INPUT MATERIAL
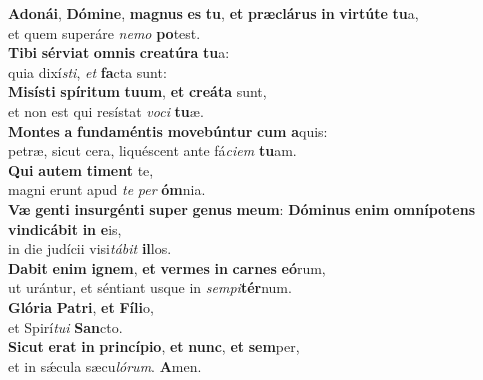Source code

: \evenverse \textbf{A}\textbf{do}\textbf{ná}\textbf{i}, \textbf{Dó}\textbf{mi}\textbf{ne}, \textbf{ma}\textbf{gnus} \textbf{es} \textbf{tu}, \textbf{et} \textbf{præ}\textbf{clá}\textbf{rus} \textbf{in} \textbf{vir}\textbf{tú}\textbf{te} \textbf{tu}a,~\*\\
\evenverse et quem superáre \textit{ne}\textit{mo} \textbf{po}test.\\
\oddverse \textbf{Ti}\textbf{bi} \textbf{sér}\textbf{vi}\textbf{at} \textbf{om}\textbf{nis} \textbf{cre}\textbf{a}\textbf{tú}\textbf{ra} \textbf{tu}a:~\*\\
\oddverse quia dixí\textit{sti}, \textit{et} \textbf{fa}cta sunt:\\
\evenverse \textbf{Mi}\textbf{sí}\textbf{sti} \textbf{spí}\textbf{ri}\textbf{tum} \textbf{tu}\textbf{um}, \textbf{et} \textbf{cre}\textbf{á}\textbf{ta} sunt,~\*\\
\evenverse et non est qui resístat \textit{vo}\textit{ci} \textbf{tu}æ.\\
\oddverse \textbf{Mon}\textbf{tes} \textbf{a} \textbf{fun}\textbf{da}\textbf{mén}\textbf{tis} \textbf{mo}\textbf{ve}\textbf{bún}\textbf{tur} \textbf{cum} \textbf{a}quis:~\*\\
\oddverse petræ, sicut cera, liquéscent ante fá\textit{ci}\textit{em} \textbf{tu}am.\\
\evenverse \textbf{Qui} \textbf{au}\textbf{tem} \textbf{ti}\textbf{ment} te,~\*\\
\evenverse magni erunt apud \textit{te} \textit{per} \textbf{óm}nia.\\
\oddverse \textbf{Væ} \textbf{gen}\textbf{ti} \textbf{in}\textbf{sur}\textbf{gén}\textbf{ti} \textbf{su}\textbf{per} \textbf{ge}\textbf{nus} \textbf{me}\textbf{um}: \textbf{Dó}\textbf{mi}\textbf{nus} \textbf{e}\textbf{nim} \textbf{om}\textbf{ní}\textbf{po}\textbf{tens} \textbf{vin}\textbf{di}\textbf{cá}\textbf{bit} \textbf{in} \textbf{e}is,~\*\\
\oddverse in die judícii visi\textit{tá}\textit{bit} \textbf{il}los.\\
\evenverse \textbf{Da}\textbf{bit} \textbf{e}\textbf{nim} \textbf{i}\textbf{gnem}, \textbf{et} \textbf{ver}\textbf{mes} \textbf{in} \textbf{car}\textbf{nes} \textbf{e}\textbf{ó}rum,~\*\\
\evenverse ut urántur, et séntiant usque in \textit{sem}\textit{pi}\textbf{tér}num.\\
\oddverse \textbf{Gló}\textbf{ri}\textbf{a} \textbf{Pa}\textbf{tri}, \textbf{et} \textbf{Fí}\textbf{li}o,~\*\\
\oddverse et Spirí\textit{tu}\textit{i} \textbf{San}cto.\\
\evenverse \textbf{Si}\textbf{cut} \textbf{e}\textbf{rat} \textbf{in} \textbf{prin}\textbf{cí}\textbf{pi}\textbf{o}, \textbf{et} \textbf{nunc}, \textbf{et} \textbf{sem}per,~\*\\
\evenverse et in sǽcula sæcu\textit{ló}\textit{rum}. \textbf{A}men.\\

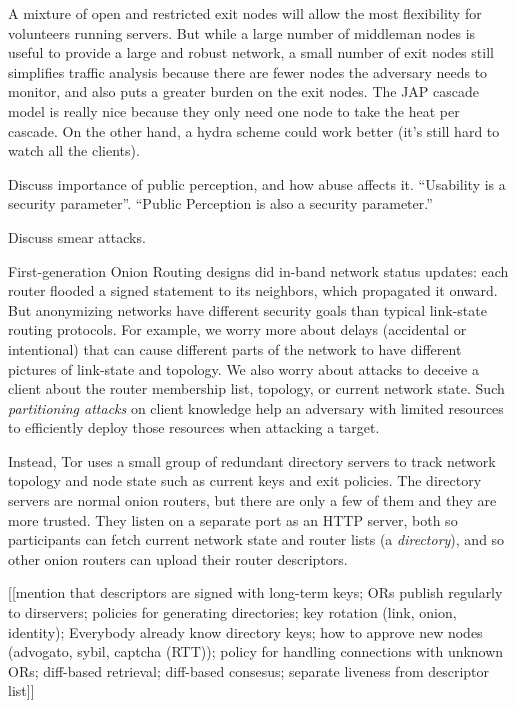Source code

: \documentclass[times,10pt,twocolumn]{article}
\begin{document}
A mixture of open and restricted exit nodes will allow the most
flexibility for volunteers running servers. But while a large number
of middleman nodes is useful to provide a large and robust network,
a small number of exit nodes still simplifies traffic analysis because
there are fewer nodes the adversary needs to monitor, and also puts a
greater burden on the exit nodes.
The JAP cascade model is really nice because they only need one node to
take the heat per cascade. On the other hand, a hydra scheme could work
better (it's still hard to watch all the clients).

Discuss importance of public perception, and how abuse affects it.
``Usability is a security parameter''.  ``Public Perception is also a
security parameter.''

Discuss smear attacks.

\label{subsec:dirservers}

First-generation Onion Routing designs \cite{or-jsac98,freedom2-arch} did
in-band network status updates: each router flooded a signed statement
to its neighbors, which propagated it onward. But anonymizing networks
have different security goals than typical link-state routing protocols.
For example, we worry more about delays (accidental or intentional)
that can cause different parts of the network to have different pictures
of link-state and topology. We also worry about attacks to deceive a
client about the router membership list, topology, or current network
state. Such \emph{partitioning attacks} on client knowledge help an
adversary with limited resources to efficiently deploy those resources
when attacking a target.

Instead, Tor uses a small group of redundant directory servers to
track network topology and node state such as current keys and exit
policies. The directory servers are normal onion routers, but there are
only a few of them and they are more trusted. They listen on a separate
port as an HTTP server, both so participants can fetch current network
state and router lists (a \emph{directory}), and so other onion routers
can upload their router descriptors.

[[mention that descriptors are signed with long-term keys; ORs publish
    regularly to dirservers; policies for generating directories; key
    rotation (link, onion, identity); Everybody already know directory
    keys; how to approve new nodes (advogato, sybil, captcha (RTT));
    policy for handling connections with unknown ORs; diff-based
    retrieval; diff-based consesus; separate liveness from descriptor
    list]]
\end{document}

WHAT THE EXERCISE ASKS
Report each line above containing the string "that".

SOLUTION TO THIS EXERCISE
that can cause different parts of the network to have different pictures
[[mention that descriptors are signed with long-term keys; ORs publish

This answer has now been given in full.